Search the data for the string "rbegin" and gather each line it is in.

▶ Rendered images with source text
────────
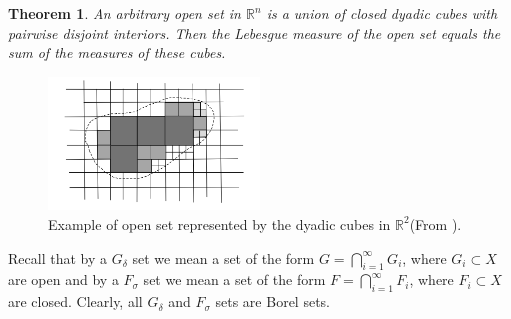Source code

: \documentclass[11pt]{book}
\newtheorem{theorem}{Theorem}[chapter]
\theoremstyle{definition}
\numberwithin{equation}{chapter}
\begin{document}
\medskip

\begin{theorem}\label{theorem_123}
An arbitrary open set in $\mathbb{R}^n$ is a union of closed dyadic cubes with pairwise disjoint interiors. Then the Lebesgue measure of the open set equals the sum of the measures of these cubes.
\end{theorem}
\begin{figure}[H]
    \centering
    \includegraphics[width=0.5\textwidth]{dyadic_cube.png}
    \caption{Example of open set represented by the dyadic cubes in $\mathbb{R}^2$(From \cite{6}).}
    \label{fig:dyadic_cube}
\end{figure}

\medskip

Recall that by a $G_\delta$ set we mean a set of the form $G = \bigcap^\infty_{i=1} G_i$, where $G_i \subset X$ are open and by a $F_\sigma$ set we mean a set of the form $F = \bigcap^\infty_{i=1} F_i$, where $F_i \subset X$ are closed. Clearly, all $G_\delta$ and $F_\sigma$ sets are Borel sets.

\medskip
\end{document}

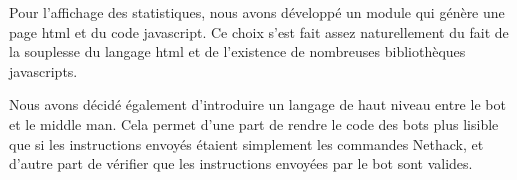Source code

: Pour l'affichage des statistiques, nous avons développé un module qui génère une page html et du code javascript. Ce choix s'est fait assez naturellement du fait de la souplesse du langage html et de l'existence de  nombreuses bibliothèques javascripts. 

Nous avons décidé également d'introduire un langage de haut niveau entre le bot et le middle man. Cela permet d'une part de rendre le code des bots plus lisible que si les instructions envoyés étaient simplement les commandes Nethack, et d'autre part de vérifier que les instructions envoyées par le bot sont valides. 
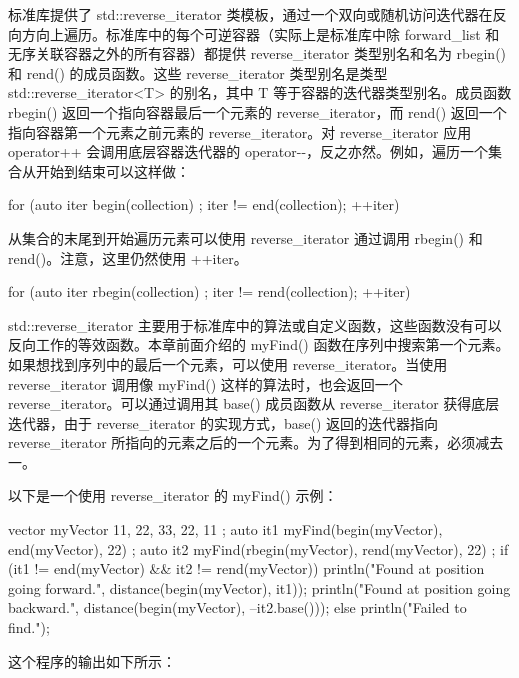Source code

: 
标准库提供了 std::reverse\_iterator 类模板，通过一个双向或随机访问迭代器在反向方向上遍历。标准库中的每个可逆容器（实际上是标准库中除 forward\_list 和无序关联容器之外的所有容器）都提供 reverse\_iterator 类型别名和名为 rbegin() 和 rend() 的成员函数。这些 reverse\_iterator 类型别名是类型 std::reverse\_iterator<T> 的别名，其中 T 等于容器的迭代器类型别名。成员函数 rbegin() 返回一个指向容器最后一个元素的 reverse\_iterator，而 rend() 返回一个指向容器第一个元素之前元素的 reverse\_iterator。对 reverse\_iterator 应用 operator++ 会调用底层容器迭代器的 operator-{}-，反之亦然。例如，遍历一个集合从开始到结束可以这样做：

\begin{cpp}
for (auto iter { begin(collection) }; iter != end(collection); ++iter) {}
\end{cpp}

从集合的末尾到开始遍历元素可以使用 reverse\_iterator 通过调用 rbegin() 和 rend()。注意，这里仍然使用 ++iter。

\begin{cpp}
for (auto iter { rbegin(collection) }; iter != rend(collection); ++iter) {}
\end{cpp}

std::reverse\_iterator 主要用于标准库中的算法或自定义函数，这些函数没有可以反向工作的等效函数。本章前面介绍的 myFind() 函数在序列中搜索第一个元素。如果想找到序列中的最后一个元素，可以使用 reverse\_iterator。当使用 reverse\_iterator 调用像 myFind() 这样的算法时，也会返回一个 reverse\_iterator。可以通过调用其 base() 成员函数从 reverse\_iterator 获得底层迭代器，由于 reverse\_iterator 的实现方式，base() 返回的迭代器指向 reverse\_iterator 所指向的元素之后的一个元素。为了得到相同的元素，必须减去一。

以下是一个使用 reverse\_iterator 的 myFind() 示例：

\begin{cpp}
vector myVector { 11, 22, 33, 22, 11 };
auto it1 { myFind(begin(myVector), end(myVector), 22) };
auto it2 { myFind(rbegin(myVector), rend(myVector), 22) };
if (it1 != end(myVector) && it2 != rend(myVector)) {
    println("Found at position {} going forward.",
             distance(begin(myVector), it1));
    println("Found at position {} going backward.",
             distance(begin(myVector), --it2.base()));
} else {
    println("Failed to find.");
}
\end{cpp}

这个程序的输出如下所示：

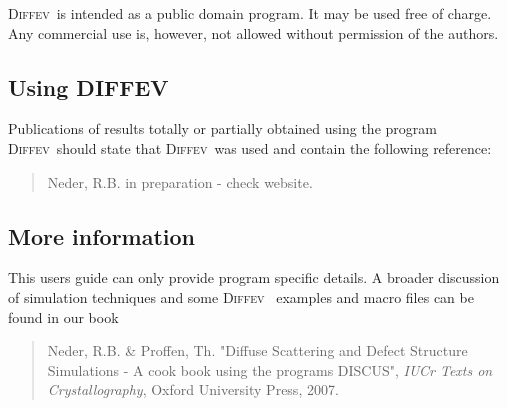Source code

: \documentclass[11pt]{report}
\newcommand{\Diffev}{\textsc{Diffev\ }}
\begin{document}
\Diffev is intended as a public domain program. It may be used free
of charge.  Any commercial use is, however, not allowed without permission
of the authors.


\subsection*{Using DIFFEV}

Publications of results totally or partially obtained using the program
\Diffev should state that \Diffev was used and contain the
following reference:

\begin{quote}
  {\sc Neder, R.B.} in preparation - check website.
\end{quote}


\subsection*{More information}

This users guide can only provide program specific details. A
broader discussion of simulation techniques and some \Diffev
examples and macro files can be found in our book

\begin{quote}
  {\sc Neder, R.B. \& Proffen, Th.} "Diffuse Scattering and Defect Structure
  Simulations - A cook book using the programs DISCUS", {\it IUCr Texts on
  Crystallography}, Oxford University Press, 2007.
\end{quote}


\tableofcontents

%
%






\appendix





\end{document}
────────
▶ REPLY TO THE TASK
标准库提供了 std::reverse\_iterator 类模板，通过一个双向或随机访问迭代器在反向方向上遍历。标准库中的每个可逆容器（实际上是标准库中除 forward\_list 和无序关联容器之外的所有容器）都提供 reverse\_iterator 类型别名和名为 rbegin() 和 rend() 的成员函数。这些 reverse\_iterator 类型别名是类型 std::reverse\_iterator<T> 的别名，其中 T 等于容器的迭代器类型别名。成员函数 rbegin() 返回一个指向容器最后一个元素的 reverse\_iterator，而 rend() 返回一个指向容器第一个元素之前元素的 reverse\_iterator。对 reverse\_iterator 应用 operator++ 会调用底层容器迭代器的 operator-{}-，反之亦然。例如，遍历一个集合从开始到结束可以这样做：
从集合的末尾到开始遍历元素可以使用 reverse\_iterator 通过调用 rbegin() 和 rend()。注意，这里仍然使用 ++iter。
for (auto iter { rbegin(collection) }; iter != rend(collection); ++iter) {}
auto it2 { myFind(rbegin(myVector), rend(myVector), 22) };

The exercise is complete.